*THE TASK:*
Across the data, every line with the word "were" counts once; state the total alone.

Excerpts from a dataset
#####

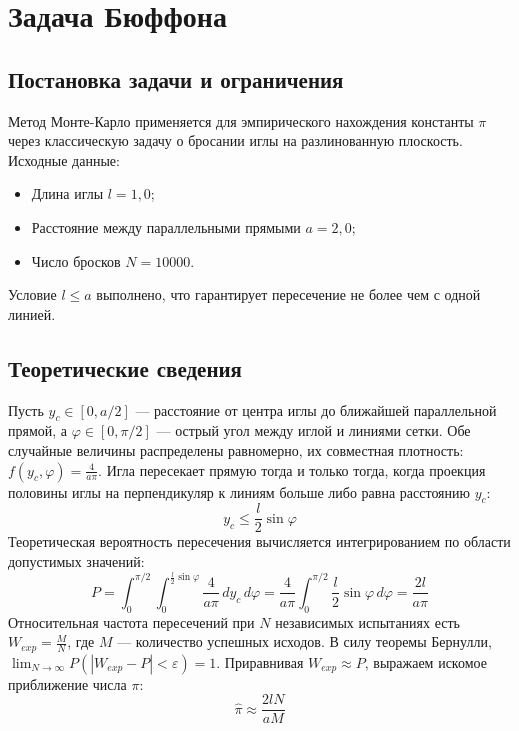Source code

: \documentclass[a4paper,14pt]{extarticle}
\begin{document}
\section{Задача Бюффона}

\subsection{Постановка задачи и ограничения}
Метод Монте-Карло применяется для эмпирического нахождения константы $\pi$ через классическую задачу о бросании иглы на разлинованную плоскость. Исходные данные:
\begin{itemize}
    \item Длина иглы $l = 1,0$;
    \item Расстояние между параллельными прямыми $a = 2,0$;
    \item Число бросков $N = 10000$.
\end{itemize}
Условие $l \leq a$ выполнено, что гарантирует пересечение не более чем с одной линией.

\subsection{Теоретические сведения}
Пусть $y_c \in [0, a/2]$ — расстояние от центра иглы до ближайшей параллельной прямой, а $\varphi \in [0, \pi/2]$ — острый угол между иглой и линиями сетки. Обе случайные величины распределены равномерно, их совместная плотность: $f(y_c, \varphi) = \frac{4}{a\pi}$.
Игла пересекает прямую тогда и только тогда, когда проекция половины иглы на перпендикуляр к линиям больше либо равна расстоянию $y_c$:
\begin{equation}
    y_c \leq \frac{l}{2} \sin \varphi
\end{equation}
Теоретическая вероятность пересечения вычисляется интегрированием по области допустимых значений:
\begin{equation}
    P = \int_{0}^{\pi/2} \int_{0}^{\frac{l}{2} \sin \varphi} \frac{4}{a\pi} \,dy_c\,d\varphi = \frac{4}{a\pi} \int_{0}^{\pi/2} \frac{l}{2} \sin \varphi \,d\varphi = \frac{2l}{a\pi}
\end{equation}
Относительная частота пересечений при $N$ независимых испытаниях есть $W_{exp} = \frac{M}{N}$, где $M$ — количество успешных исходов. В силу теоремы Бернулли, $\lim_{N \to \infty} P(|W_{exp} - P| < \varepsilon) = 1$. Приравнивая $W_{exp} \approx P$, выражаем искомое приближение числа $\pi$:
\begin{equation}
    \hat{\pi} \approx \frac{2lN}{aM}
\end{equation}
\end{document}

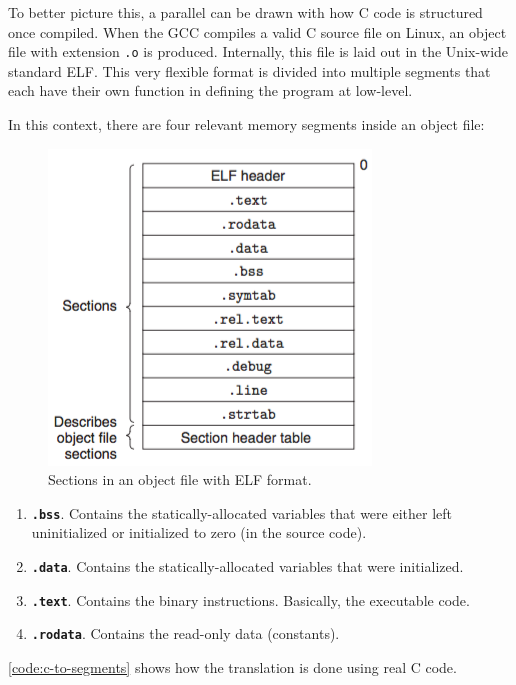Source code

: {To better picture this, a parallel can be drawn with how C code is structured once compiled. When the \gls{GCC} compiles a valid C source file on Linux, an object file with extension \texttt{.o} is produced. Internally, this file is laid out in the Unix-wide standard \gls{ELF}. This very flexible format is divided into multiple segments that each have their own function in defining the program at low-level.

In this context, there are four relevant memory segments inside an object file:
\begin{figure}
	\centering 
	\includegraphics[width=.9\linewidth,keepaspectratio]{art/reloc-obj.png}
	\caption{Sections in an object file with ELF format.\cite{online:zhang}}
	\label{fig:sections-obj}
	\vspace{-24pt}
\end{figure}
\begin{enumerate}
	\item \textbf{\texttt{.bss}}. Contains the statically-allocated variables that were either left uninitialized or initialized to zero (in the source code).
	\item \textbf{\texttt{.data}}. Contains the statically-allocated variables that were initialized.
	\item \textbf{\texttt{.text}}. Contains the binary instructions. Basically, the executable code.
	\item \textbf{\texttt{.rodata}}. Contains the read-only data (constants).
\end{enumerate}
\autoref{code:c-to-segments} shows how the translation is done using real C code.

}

#####

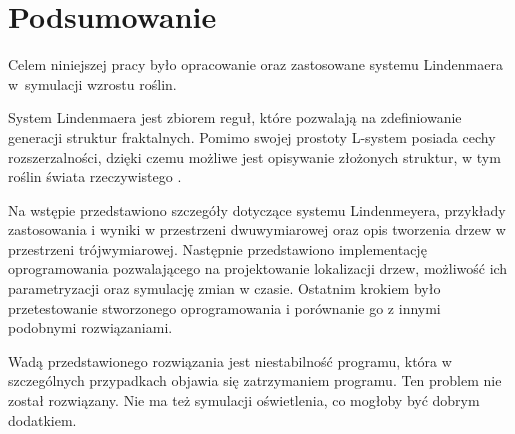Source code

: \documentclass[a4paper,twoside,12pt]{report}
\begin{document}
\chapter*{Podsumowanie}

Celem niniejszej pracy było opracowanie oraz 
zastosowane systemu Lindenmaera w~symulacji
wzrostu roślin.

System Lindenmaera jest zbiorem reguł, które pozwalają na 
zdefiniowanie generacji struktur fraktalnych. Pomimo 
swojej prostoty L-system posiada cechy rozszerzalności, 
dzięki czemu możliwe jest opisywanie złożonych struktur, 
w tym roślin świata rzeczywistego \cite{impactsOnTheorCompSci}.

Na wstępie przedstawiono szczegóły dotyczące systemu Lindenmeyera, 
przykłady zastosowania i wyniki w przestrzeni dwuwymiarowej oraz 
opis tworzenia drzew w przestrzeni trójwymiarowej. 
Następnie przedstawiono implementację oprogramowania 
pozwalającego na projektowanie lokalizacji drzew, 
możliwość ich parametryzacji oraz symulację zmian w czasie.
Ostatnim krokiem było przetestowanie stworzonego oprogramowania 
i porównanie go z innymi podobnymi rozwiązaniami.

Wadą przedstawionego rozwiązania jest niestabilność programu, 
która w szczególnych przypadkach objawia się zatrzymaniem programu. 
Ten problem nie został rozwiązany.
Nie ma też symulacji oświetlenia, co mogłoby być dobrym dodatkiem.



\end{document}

#####

*YOUR SOLUTION:*
2